▸ DATA SHOWN
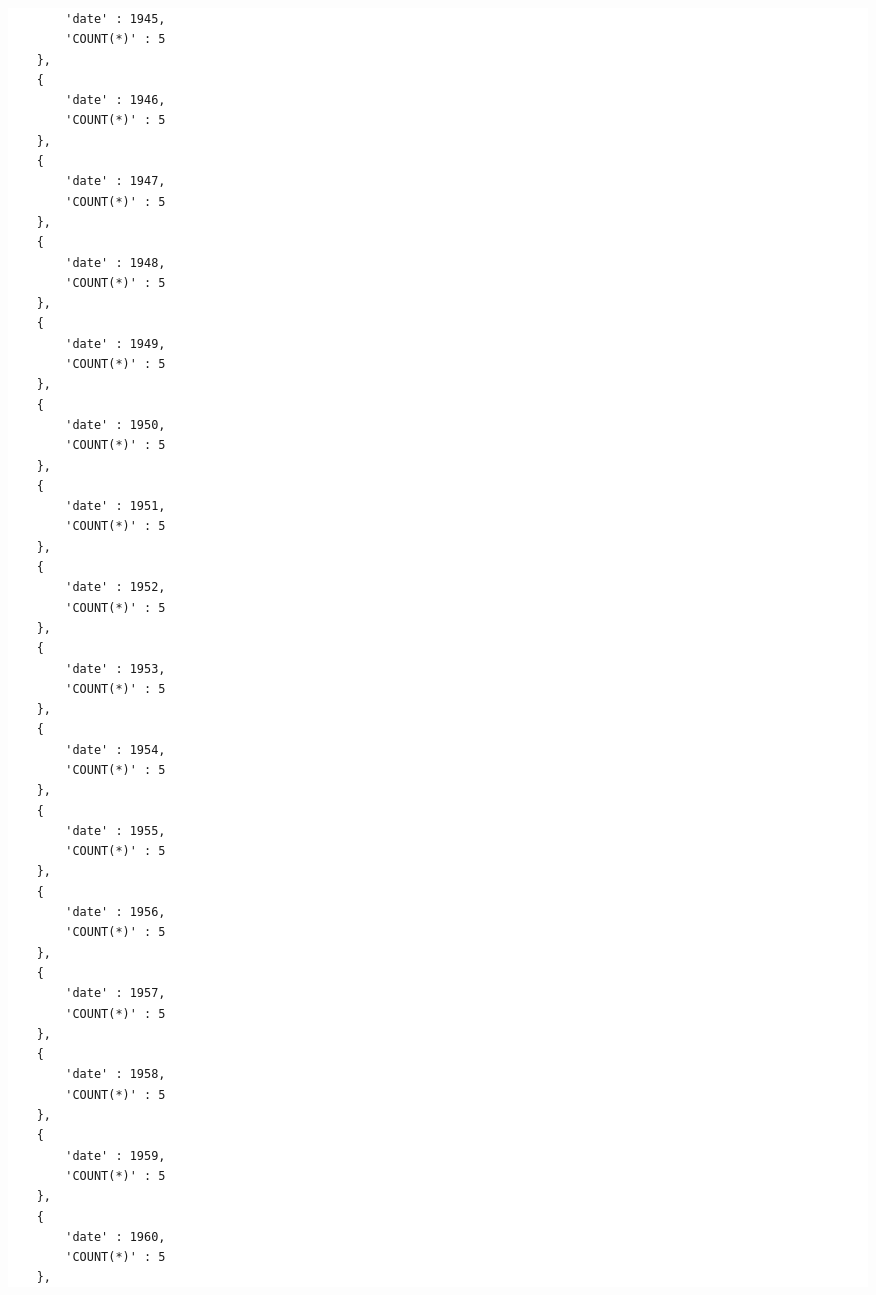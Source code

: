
 ```
		'date' : 1945,
		'COUNT(*)' : 5
	},
	{
		'date' : 1946,
		'COUNT(*)' : 5
	},
	{
		'date' : 1947,
		'COUNT(*)' : 5
	},
	{
		'date' : 1948,
		'COUNT(*)' : 5
	},
	{
		'date' : 1949,
		'COUNT(*)' : 5
	},
	{
		'date' : 1950,
		'COUNT(*)' : 5
	},
	{
		'date' : 1951,
		'COUNT(*)' : 5
	},
	{
		'date' : 1952,
		'COUNT(*)' : 5
	},
	{
		'date' : 1953,
		'COUNT(*)' : 5
	},
	{
		'date' : 1954,
		'COUNT(*)' : 5
	},
	{
		'date' : 1955,
		'COUNT(*)' : 5
	},
	{
		'date' : 1956,
		'COUNT(*)' : 5
	},
	{
		'date' : 1957,
		'COUNT(*)' : 5
	},
	{
		'date' : 1958,
		'COUNT(*)' : 5
	},
	{
		'date' : 1959,
		'COUNT(*)' : 5
	},
	{
		'date' : 1960,
		'COUNT(*)' : 5
	},
```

▸ TASK TO COMPLETE
The answer must repeat every line of the listing exactly and leave the pictures out.

▸ FINAL ANSWER
Source code

:
 ```
		'date' : 1945,
		'COUNT(*)' : 5
	},
	{
		'date' : 1946,
		'COUNT(*)' : 5
	},
	{
		'date' : 1947,
		'COUNT(*)' : 5
	},
	{
		'date' : 1948,
		'COUNT(*)' : 5
	},
	{
		'date' : 1949,
		'COUNT(*)' : 5
	},
	{
		'date' : 1950,
		'COUNT(*)' : 5
	},
	{
		'date' : 1951,
		'COUNT(*)' : 5
	},
	{
		'date' : 1952,
		'COUNT(*)' : 5
	},
	{
		'date' : 1953,
		'COUNT(*)' : 5
	},
	{
		'date' : 1954,
		'COUNT(*)' : 5
	},
	{
		'date' : 1955,
		'COUNT(*)' : 5
	},
	{
		'date' : 1956,
		'COUNT(*)' : 5
	},
	{
		'date' : 1957,
		'COUNT(*)' : 5
	},
	{
		'date' : 1958,
		'COUNT(*)' : 5
	},
	{
		'date' : 1959,
		'COUNT(*)' : 5
	},
	{
		'date' : 1960,
		'COUNT(*)' : 5
	},
```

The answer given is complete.